┌─ Exercise data
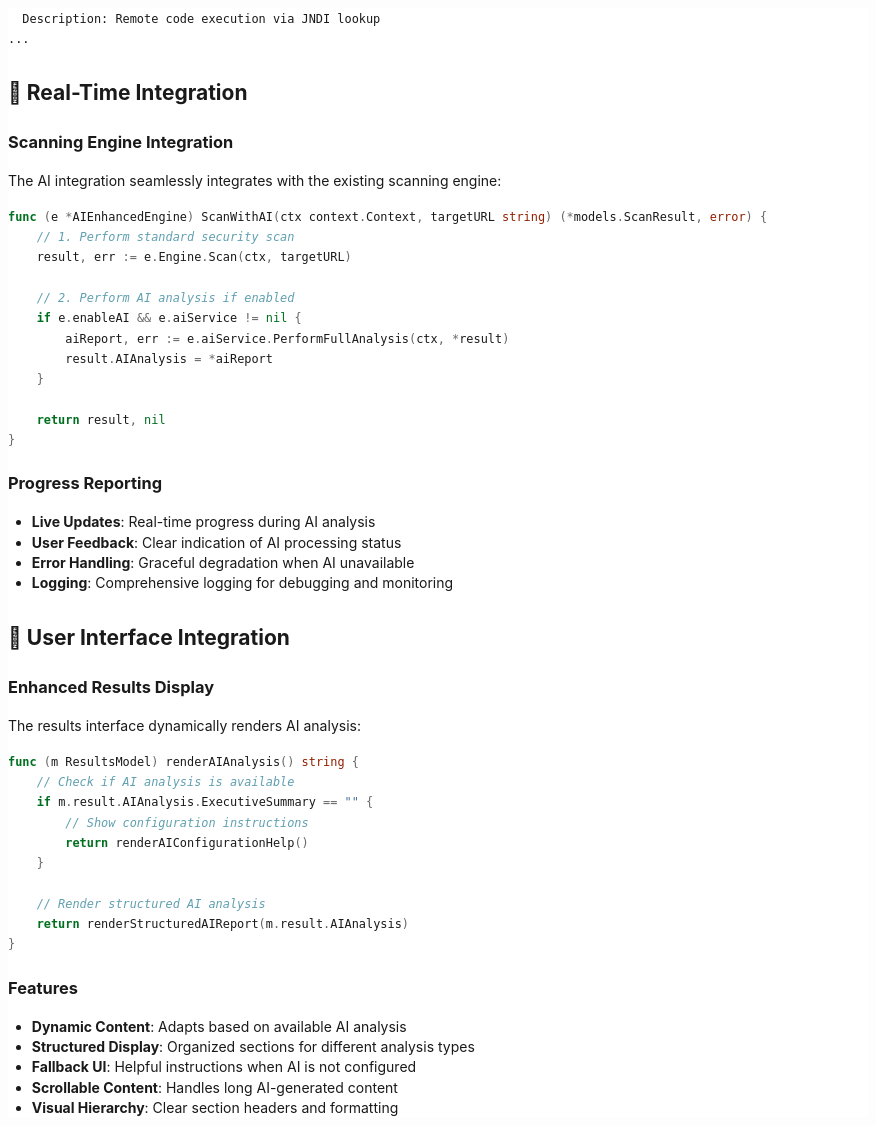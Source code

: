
 ```
  Description: Remote code execution via JNDI lookup
...
```

## 🔄 Real-Time Integration

### Scanning Engine Integration
The AI integration seamlessly integrates with the existing scanning engine:

```go
func (e *AIEnhancedEngine) ScanWithAI(ctx context.Context, targetURL string) (*models.ScanResult, error) {
    // 1. Perform standard security scan
    result, err := e.Engine.Scan(ctx, targetURL)
    
    // 2. Perform AI analysis if enabled
    if e.enableAI && e.aiService != nil {
        aiReport, err := e.aiService.PerformFullAnalysis(ctx, *result)
        result.AIAnalysis = *aiReport
    }
    
    return result, nil
}
```

### Progress Reporting
- **Live Updates**: Real-time progress during AI analysis
- **User Feedback**: Clear indication of AI processing status
- **Error Handling**: Graceful degradation when AI unavailable
- **Logging**: Comprehensive logging for debugging and monitoring

## 🎨 User Interface Integration

### Enhanced Results Display
The results interface dynamically renders AI analysis:

```go
func (m ResultsModel) renderAIAnalysis() string {
    // Check if AI analysis is available
    if m.result.AIAnalysis.ExecutiveSummary == "" {
        // Show configuration instructions
        return renderAIConfigurationHelp()
    }
    
    // Render structured AI analysis
    return renderStructuredAIReport(m.result.AIAnalysis)
}
```

### Features
- **Dynamic Content**: Adapts based on available AI analysis
- **Structured Display**: Organized sections for different analysis types
- **Fallback UI**: Helpful instructions when AI is not configured
- **Scrollable Content**: Handles long AI-generated content
- **Visual Hierarchy**: Clear section headers and formatting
└─
• **Action item**: Count the lines in the material above where the string "Content" appears, then state only that count.

• **Your response**: 2